Kimpton has ownership interests in 16 boutique hotels, with another 19 in development. It manages 26 hotels for third-party owners. Kimpton's four-star properties include the landmark 183-room Hotel Monaco in Washington, D.C., and the 252-room Argonaut Hotel in San Francisco. NREI spoke with Depatie about trends in the boutique hotel sector.

NREI: How big is the boutique hotel industry and what is its potential for growth?

Depatie: There are about 4.5 million hotel rooms in the U.S. Boutique hotel rooms account for 1% of the supply, or about 45,000 rooms. My sense is the demand is a multiple of that figure. There is the potential for boutique hotels to account for 3% to 5% of all hotel supply over the next 10 or 15 years. That would be a huge opportunity for us.

NREI: Who are the investors in this fund, and what kind of returns can they expect?

Depatie: Ninety percent of the investors in the fund are college endowments, and about 10% are individuals that have been investing with us for about 25 years. As we look at individual assets to buy, we are looking for leveraged return on equity of anywhere from 15% to 25%, depending on the risk of the asset that we're buying. A development project is going to have a higher return. A seven-to 10-year hold would be a typical hold period.

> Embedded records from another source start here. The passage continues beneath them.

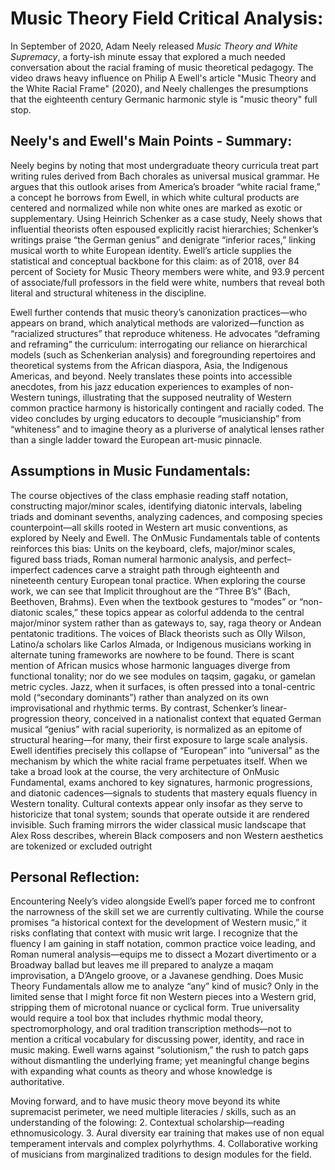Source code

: # Music Theory Field Critical Analysis:

In September of 2020, Adam Neely released *Music Theory and White Supremacy*, a forty-ish minute essay that explored a much needed conversation about the racial framing of music theoretical pedagogy. The video draws heavy influence on Philip A Ewell's article "Music Theory and the White Racial Frame" (2020), and Neely challenges the presumptions that the eighteenth century Germanic harmonic style is "music theory" full stop.

## Neely's and Ewell's Main Points - Summary: 

Neely begins by noting that most undergraduate theory curricula treat part writing rules derived from Bach chorales as universal musical grammar.
He argues that this outlook arises from America’s broader “white racial frame,” a concept he borrows from Ewell, in which white cultural products are centered and normalized while non white ones are marked as exotic or supplementary. 
Using Heinrich Schenker as a case study, Neely shows that influential theorists often espoused explicitly racist hierarchies; Schenker’s writings praise “the German genius” and denigrate “inferior races,” linking musical worth to white European identity. Ewell’s article supplies the statistical and conceptual backbone for this claim: as of 2018, over 84 percent of Society for Music Theory members were white, and 93.9 percent of associate/full professors in the field were white, numbers that reveal both literal and structural whiteness in the discipline. 

Ewell further contends that music theory’s canonization practices—who appears on brand, which analytical methods are valorized—function as “racialized structures” that reproduce whiteness. He advocates “deframing and reframing” the curriculum: interrogating our reliance on hierarchical models (such as Schenkerian analysis) and foregrounding repertoires and theoretical systems from the African diaspora, Asia, the Indigenous Americas, and beyond. 
Neely translates these points into accessible anecdotes, from his jazz education experiences to examples of non-Western tunings, illustrating that the supposed neutrality of Western common practice harmony is historically contingent and racially coded. The video concludes by urging educators to decouple “musicianship” from “whiteness” and to imagine theory as a pluriverse of analytical lenses rather than a single ladder toward the European art-music pinnacle. 

## Assumptions in Music Fundamentals: 

The course objectives of the class emphasie reading staff notation, constructing major/minor scales, identifying diatonic intervals, labeling triads and dominant sevenths, analyzing cadences, and composing species counterpoint—all skills rooted in Western art music conventions, as explored by Neely and Ewell.
The OnMusic Fundamentals table of contents reinforces this bias: Units on the keyboard, clefs, major/minor scales, figured bass triads, Roman numeral harmonic analysis, and perfect–imperfect cadences carve a straight path through eighteenth and nineteenth century European tonal practice.
When exploring the course work, we can see that  Implicit throughout are the “Three B’s” (Bach, Beethoven, Brahms). Even when the textbook gestures to “modes” or “non-diatonic scales,” these topics appear as colorful addenda to the central major/minor system rather than as gateways to, say, raga theory or Andean pentatonic traditions. The voices of Black theorists such as Olly Wilson, Latino/a scholars like Carlos Almada, or Indigenous musicians working in alternate tuning frameworks are nowhere to be found.
There is scant mention of African musics whose harmonic languages diverge from functional tonality; nor do we see modules on taqsim, gagaku, or gamelan metric cycles. Jazz, when it surfaces, is often pressed into a tonal-centric mold (“secondary dominants”) rather than analyzed on its own improvisational and rhythmic terms. By contrast, Schenker’s linear-progression theory, conceived in a nationalist context that equated German musical “genius” with racial superiority, is normalized as an epitome of structural hearing—for many, their first exposure to large scale analysis. Ewell identifies precisely this collapse of “European” into “universal” as the mechanism by which the white racial frame perpetuates itself. 
When we take a broad look at the course, the very architecture of OnMusic Fundamental, exams anchored to key signatures, harmonic progressions, and diatonic cadences—signals to students that mastery equals fluency in Western tonality. 
Cultural contexts appear only insofar as they serve to historicize that tonal system; sounds that operate outside it are rendered invisible. Such framing mirrors the wider classical music landscape that Alex Ross describes, wherein Black composers and non Western aesthetics are tokenized or excluded outright 

## Personal Reflection: 

Encountering Neely’s video alongside Ewell’s paper forced me to confront the narrowness of the skill set we are currently cultivating. 
While the course promises “a historical context for the development of Western music,” it risks conflating that context with music writ large. I recognize that the fluency I am gaining in staff notation, common practice voice leading, and Roman numeral analysis—equips me to dissect a Mozart divertimento or a Broadway ballad but leaves me ill prepared to analyze a maqam improvisation, a D’Angelo groove, or a Javanese gendhing.
Does Music Theory Fundamentals allow me to analyze “any” kind of music? Only in the limited sense that I might force fit non Western pieces into a Western grid, stripping them of microtonal nuance or cyclical form. True universality would require a tool box that includes rhythmic modal theory, spectromorphology, and oral tradition transcription methods—not to mention a critical vocabulary for discussing power, identity, and race in music making. Ewell warns against “solutionism,” the rush to patch gaps without dismantling the underlying frame; yet meaningful change begins with expanding what counts as theory and whose knowledge is authoritative.

Moving forward, and to have music theory move beyond its white supremacist perimeter, we need multiple literacies / skills, such as an understanding of the folowing:
2. Contextual scholarship—reading ethnomusicology.
3. Aural diversity ear training that makes use of non equal temperament intervals and complex polyrhythms.
4. Collaborative working of musicians from marginalized traditions to design modules for the field.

NREI: What are the hallmarks of the Kimpton business model?

Depatie: Our model in the past typically has been to take an older, underutilized building in a major urban area — such as an office building, department store, warehouse — gut the inside, and put in its place a 4-star or 4.5-star highly designed boutique hotel paired with a chef-driven restaurant. That model has worked really well. Now the model has morphed to include new development and adaptive reuse and repositioning of underutilized hotels.

NREI: Which part of the business generates the most revenue for Kimpton Hotels?

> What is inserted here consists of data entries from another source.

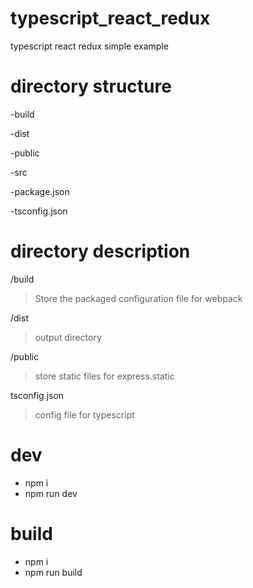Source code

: # typescript_react_redux
typescript react redux simple example

# directory structure
-build 

-dist

-public

-src

-package.json

-tsconfig.json

# directory description
 /build 
 
 > Store the packaged configuration file for webpack
 
 /dist 
 
 > output directory
 
 /public 
 
 > store static files  for express.static
 
 tsconfig.json
 
 > config file for typescript
 
 # dev
 - npm i
 - npm run dev
 
 # build 
 - npm i
 - npm run build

Depatie: About two-thirds of our revenues come from third-party management contracts, the remaining one-third comes from hotels that we already have an ownership interest in.

NREI: What makes Kimpton a unique player in the boutique segment?

Depatie: Two guys on a cell phone can go out and buy a piece of land, hire a designer and build what they think is a boutique hotel, and maybe get someone to run a restaurant next door. What really makes Kimpton unique is the programs we offer, from being eco-friendly to pet-friendly. We have a 24-hour wellness channel with things like Pilates, yoga and meditation. We have a free wine hour every night. We have a caring group of people that run our hotel operations who have a way of connecting with our customers in a very authentic and meaningful way.